I/O interface 912 provides an interface between processing component 902 and peripheral interface modules, which may be keyboards, click wheels, buttons, etc. These buttons may include, but are not limited to: a home button, a volume button, a start button, and a lock button.
The sensor component 914 includes one or more sensors for providing status assessment of various aspects of the apparatus 900. For example, the sensor assembly 914 may detect an open/closed state of the device 900, the relative positioning of the components, such as a display and keypad of the apparatus 900, the sensor assembly 914 may also detect a change in the position of the apparatus 900 or a component of the apparatus 900, the presence or absence of user contact with the apparatus 900, orientation or acceleration/deceleration of the apparatus 900, and a change in the temperature of the apparatus 900. The sensor assembly 914 may include a proximity sensor configured to detect the presence of a nearby object in the absence of any physical contact. The sensor assembly 914 may also include a light sensor, such as a CMOS or CCD image sensor, for use in imaging applications. In some embodiments, the sensor assembly 914 may also include an acceleration sensor, a gyroscope sensor, a magnetic sensor, a pressure sensor, or a temperature sensor.
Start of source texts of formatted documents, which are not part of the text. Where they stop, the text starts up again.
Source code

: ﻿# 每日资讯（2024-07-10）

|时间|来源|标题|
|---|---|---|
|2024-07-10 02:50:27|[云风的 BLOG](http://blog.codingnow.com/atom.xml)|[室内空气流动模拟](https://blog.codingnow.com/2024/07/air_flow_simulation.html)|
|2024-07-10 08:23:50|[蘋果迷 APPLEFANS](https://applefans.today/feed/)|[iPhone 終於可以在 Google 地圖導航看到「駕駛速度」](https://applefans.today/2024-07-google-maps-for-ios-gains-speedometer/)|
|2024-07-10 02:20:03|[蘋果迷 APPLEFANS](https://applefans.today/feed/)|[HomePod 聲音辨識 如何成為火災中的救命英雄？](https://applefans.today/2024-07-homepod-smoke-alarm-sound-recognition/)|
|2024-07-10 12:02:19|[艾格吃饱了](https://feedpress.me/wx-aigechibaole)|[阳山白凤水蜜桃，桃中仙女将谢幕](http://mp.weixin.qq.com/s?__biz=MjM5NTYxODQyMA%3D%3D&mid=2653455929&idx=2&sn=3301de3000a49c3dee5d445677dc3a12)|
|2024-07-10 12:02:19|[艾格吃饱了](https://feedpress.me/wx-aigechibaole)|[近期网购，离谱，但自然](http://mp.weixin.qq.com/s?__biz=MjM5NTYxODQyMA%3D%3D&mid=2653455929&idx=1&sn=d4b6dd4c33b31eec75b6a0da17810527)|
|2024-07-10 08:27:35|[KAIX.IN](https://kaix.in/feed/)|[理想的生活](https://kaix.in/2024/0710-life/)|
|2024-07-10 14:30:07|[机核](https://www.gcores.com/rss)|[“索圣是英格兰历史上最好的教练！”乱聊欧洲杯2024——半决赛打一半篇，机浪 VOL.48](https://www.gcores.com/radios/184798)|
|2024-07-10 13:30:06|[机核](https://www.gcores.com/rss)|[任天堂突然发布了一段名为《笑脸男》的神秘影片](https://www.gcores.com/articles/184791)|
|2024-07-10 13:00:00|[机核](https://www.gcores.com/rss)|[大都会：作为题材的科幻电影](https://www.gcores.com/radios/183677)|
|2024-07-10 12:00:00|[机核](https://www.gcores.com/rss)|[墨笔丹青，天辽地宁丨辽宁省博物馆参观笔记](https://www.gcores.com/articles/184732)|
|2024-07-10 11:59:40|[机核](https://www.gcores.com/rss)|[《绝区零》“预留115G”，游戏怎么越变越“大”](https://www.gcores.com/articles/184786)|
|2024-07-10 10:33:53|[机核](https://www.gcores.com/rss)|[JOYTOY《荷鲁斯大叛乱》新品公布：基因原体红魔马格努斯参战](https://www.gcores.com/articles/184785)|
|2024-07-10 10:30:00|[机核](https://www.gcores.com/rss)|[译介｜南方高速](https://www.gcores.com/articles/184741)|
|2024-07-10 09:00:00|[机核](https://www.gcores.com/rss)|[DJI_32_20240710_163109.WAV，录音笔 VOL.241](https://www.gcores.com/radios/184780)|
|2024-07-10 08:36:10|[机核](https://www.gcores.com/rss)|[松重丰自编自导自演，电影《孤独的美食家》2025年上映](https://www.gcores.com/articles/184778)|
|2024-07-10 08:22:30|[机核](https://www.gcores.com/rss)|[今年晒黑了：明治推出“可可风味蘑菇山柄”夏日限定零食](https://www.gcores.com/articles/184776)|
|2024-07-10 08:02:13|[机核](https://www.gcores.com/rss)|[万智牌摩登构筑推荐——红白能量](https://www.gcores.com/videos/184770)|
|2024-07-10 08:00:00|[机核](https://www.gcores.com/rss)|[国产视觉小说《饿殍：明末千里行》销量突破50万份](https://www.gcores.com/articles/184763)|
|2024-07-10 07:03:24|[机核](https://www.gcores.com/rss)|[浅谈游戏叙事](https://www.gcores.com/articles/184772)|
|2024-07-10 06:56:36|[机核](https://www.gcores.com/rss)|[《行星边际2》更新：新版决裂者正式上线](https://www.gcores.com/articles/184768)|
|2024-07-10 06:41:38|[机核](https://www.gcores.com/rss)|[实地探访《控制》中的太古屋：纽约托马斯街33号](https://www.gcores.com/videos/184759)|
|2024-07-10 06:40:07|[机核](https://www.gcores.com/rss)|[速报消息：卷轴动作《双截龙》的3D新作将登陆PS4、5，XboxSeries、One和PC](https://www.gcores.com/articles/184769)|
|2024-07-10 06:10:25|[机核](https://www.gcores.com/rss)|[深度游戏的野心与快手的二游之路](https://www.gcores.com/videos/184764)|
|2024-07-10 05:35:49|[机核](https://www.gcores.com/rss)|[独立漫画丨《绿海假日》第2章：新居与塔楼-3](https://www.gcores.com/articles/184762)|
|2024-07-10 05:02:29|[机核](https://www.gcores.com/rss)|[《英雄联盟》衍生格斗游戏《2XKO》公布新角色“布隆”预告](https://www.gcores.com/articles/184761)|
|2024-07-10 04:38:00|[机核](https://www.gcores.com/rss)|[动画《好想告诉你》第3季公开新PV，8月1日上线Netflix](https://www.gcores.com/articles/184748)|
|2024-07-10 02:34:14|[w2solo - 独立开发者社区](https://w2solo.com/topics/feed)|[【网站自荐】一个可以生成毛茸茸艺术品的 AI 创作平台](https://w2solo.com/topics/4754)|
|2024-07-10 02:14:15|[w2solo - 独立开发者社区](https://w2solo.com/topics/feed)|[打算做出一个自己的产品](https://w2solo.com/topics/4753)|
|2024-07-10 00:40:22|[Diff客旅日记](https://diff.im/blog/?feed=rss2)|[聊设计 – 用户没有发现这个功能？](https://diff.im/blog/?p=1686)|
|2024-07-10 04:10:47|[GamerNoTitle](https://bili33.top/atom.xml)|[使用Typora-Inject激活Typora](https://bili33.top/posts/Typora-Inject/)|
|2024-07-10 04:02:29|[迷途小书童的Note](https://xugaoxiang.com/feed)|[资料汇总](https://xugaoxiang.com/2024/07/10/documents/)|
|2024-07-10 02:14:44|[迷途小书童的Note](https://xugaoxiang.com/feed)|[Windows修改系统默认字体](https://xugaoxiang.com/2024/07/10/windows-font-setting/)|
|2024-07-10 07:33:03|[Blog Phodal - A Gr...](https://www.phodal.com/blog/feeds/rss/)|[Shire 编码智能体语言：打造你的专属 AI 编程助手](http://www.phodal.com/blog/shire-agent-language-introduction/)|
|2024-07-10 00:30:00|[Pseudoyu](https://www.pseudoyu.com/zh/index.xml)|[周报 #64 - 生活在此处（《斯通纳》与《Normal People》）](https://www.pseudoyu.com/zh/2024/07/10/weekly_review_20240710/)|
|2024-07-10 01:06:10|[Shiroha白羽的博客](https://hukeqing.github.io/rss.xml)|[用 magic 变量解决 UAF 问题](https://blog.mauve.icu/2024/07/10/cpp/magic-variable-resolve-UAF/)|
The communication component 916 is configured to facilitate communications between the apparatus 900 and other devices in a wired or wireless manner. The apparatus 900 may access a wireless network based on a communication standard, such as WiFi, 2G or 3G, or a combination thereof. In an exemplary embodiment, the communication component 916 receives a broadcast signal or broadcast associated information from an external broadcast management system via a broadcast channel. In an exemplary embodiment, the communications component 916 further includes a Near Field Communication (NFC) module to facilitate short-range communications. For example, the NFC module may be implemented based on Radio Frequency Identification (RFID) technology, infrared data association (IrDA) technology, Ultra Wideband (UWB) technology, Bluetooth (BT) technology, and other technologies.
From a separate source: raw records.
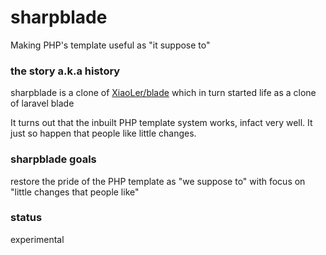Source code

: # sharpblade
Making PHP's template useful as "it suppose to"

### the story a.k.a history
sharpblade is a clone of [XiaoLer/blade](https://github.com/XiaoLer/blade) which in turn started life as a clone of laravel blade

It turns out that the inbuilt PHP template system works, infact very well. It just so happen that people like little changes.

### sharpblade goals
restore the pride of the PHP template as "we suppose to" with focus on "little changes that people like"

### status
experimental
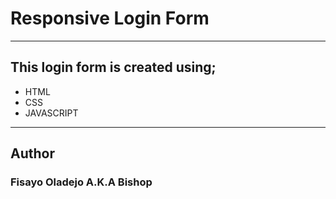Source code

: # Responsive Login Form 
---
## This login form is created using;
* HTML
* CSS
* JAVASCRIPT
---
## Author
### Fisayo Oladejo A.K.A Bishop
In an exemplary embodiment, the apparatus 900 may be implemented by one or more Application Specific Integrated Circuits (ASICs), Digital Signal Processors (DSPs), Digital Signal Processing Devices (DSPDs), Programmable Logic Devices (PLDs), Field Programmable Gate Arrays (FPGAs), controllers, micro-controllers, microprocessors or other electronic components for performing the above-described methods.
In an exemplary embodiment, a non-transitory computer readable storage medium comprising instructions, such as the memory 904 comprising instructions, executable by the processor 920 of the apparatus 900 to perform the above-described method is also provided. For example, the non-transitory computer readable storage medium may be a ROM, a Random Access Memory (RAM), a CD-ROM, a magnetic tape, a floppy disk, an optical data storage device, and the like.
The above description is only exemplary of the present disclosure and should not be taken as limiting the disclosure, as any modification, equivalent replacement, or improvement made within the spirit and principle of the present disclosure should be included in the scope of the present disclosure.